-- Rendered images with source text --
»»

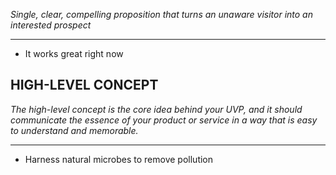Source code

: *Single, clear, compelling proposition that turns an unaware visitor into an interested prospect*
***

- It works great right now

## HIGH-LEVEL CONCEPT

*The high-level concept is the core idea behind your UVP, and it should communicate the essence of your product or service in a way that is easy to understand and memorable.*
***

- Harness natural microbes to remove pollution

««
»»

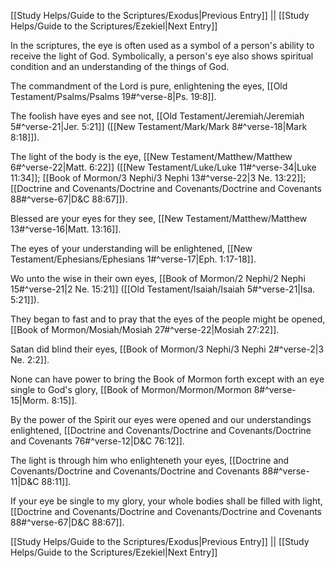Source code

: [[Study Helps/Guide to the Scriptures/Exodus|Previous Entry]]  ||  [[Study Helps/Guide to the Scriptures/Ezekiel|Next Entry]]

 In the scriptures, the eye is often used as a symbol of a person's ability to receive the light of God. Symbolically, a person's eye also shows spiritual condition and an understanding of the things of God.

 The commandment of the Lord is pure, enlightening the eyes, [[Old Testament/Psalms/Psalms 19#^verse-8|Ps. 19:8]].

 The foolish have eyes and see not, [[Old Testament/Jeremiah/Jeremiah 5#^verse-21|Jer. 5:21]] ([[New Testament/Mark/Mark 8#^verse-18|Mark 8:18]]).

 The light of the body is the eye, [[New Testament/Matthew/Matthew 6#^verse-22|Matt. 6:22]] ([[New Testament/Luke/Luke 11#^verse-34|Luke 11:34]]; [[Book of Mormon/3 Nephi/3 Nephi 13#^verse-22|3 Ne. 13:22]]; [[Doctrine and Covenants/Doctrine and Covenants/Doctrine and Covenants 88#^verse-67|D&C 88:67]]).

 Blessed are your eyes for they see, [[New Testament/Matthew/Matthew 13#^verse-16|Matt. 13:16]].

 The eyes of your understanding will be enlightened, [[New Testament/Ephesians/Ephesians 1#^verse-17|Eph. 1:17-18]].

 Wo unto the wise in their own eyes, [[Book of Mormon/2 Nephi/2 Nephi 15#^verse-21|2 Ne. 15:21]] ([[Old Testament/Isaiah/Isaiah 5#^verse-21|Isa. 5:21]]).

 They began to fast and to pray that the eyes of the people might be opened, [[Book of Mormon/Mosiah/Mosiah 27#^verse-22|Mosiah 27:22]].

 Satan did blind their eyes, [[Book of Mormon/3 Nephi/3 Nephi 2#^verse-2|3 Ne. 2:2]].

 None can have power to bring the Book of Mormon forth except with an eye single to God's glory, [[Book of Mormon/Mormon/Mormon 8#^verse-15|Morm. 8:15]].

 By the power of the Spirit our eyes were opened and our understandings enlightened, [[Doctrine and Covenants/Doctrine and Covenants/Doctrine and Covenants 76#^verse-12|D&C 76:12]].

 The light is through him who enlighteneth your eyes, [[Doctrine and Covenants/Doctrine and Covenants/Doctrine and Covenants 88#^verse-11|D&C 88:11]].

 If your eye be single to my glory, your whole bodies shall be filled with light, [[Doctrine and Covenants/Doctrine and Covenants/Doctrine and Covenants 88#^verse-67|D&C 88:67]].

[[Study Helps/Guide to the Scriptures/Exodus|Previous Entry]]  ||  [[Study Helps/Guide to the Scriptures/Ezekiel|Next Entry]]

««

-- ASSIGNED TASK --
The entries above hold a line with "The light of the" and a later line with "Wo unto the". Write out exactly those lines and all lines between, nothing more.

-- EXPECTED ANSWER --
 The light of the body is the eye, [[New Testament/Matthew/Matthew 6#^verse-22|Matt. 6:22]] ([[New Testament/Luke/Luke 11#^verse-34|Luke 11:34]]; [[Book of Mormon/3 Nephi/3 Nephi 13#^verse-22|3 Ne. 13:22]]; [[Doctrine and Covenants/Doctrine and Covenants/Doctrine and Covenants 88#^verse-67|D&C 88:67]]).

 Blessed are your eyes for they see, [[New Testament/Matthew/Matthew 13#^verse-16|Matt. 13:16]].

 The eyes of your understanding will be enlightened, [[New Testament/Ephesians/Ephesians 1#^verse-17|Eph. 1:17-18]].

 Wo unto the wise in their own eyes, [[Book of Mormon/2 Nephi/2 Nephi 15#^verse-21|2 Ne. 15:21]] ([[Old Testament/Isaiah/Isaiah 5#^verse-21|Isa. 5:21]]).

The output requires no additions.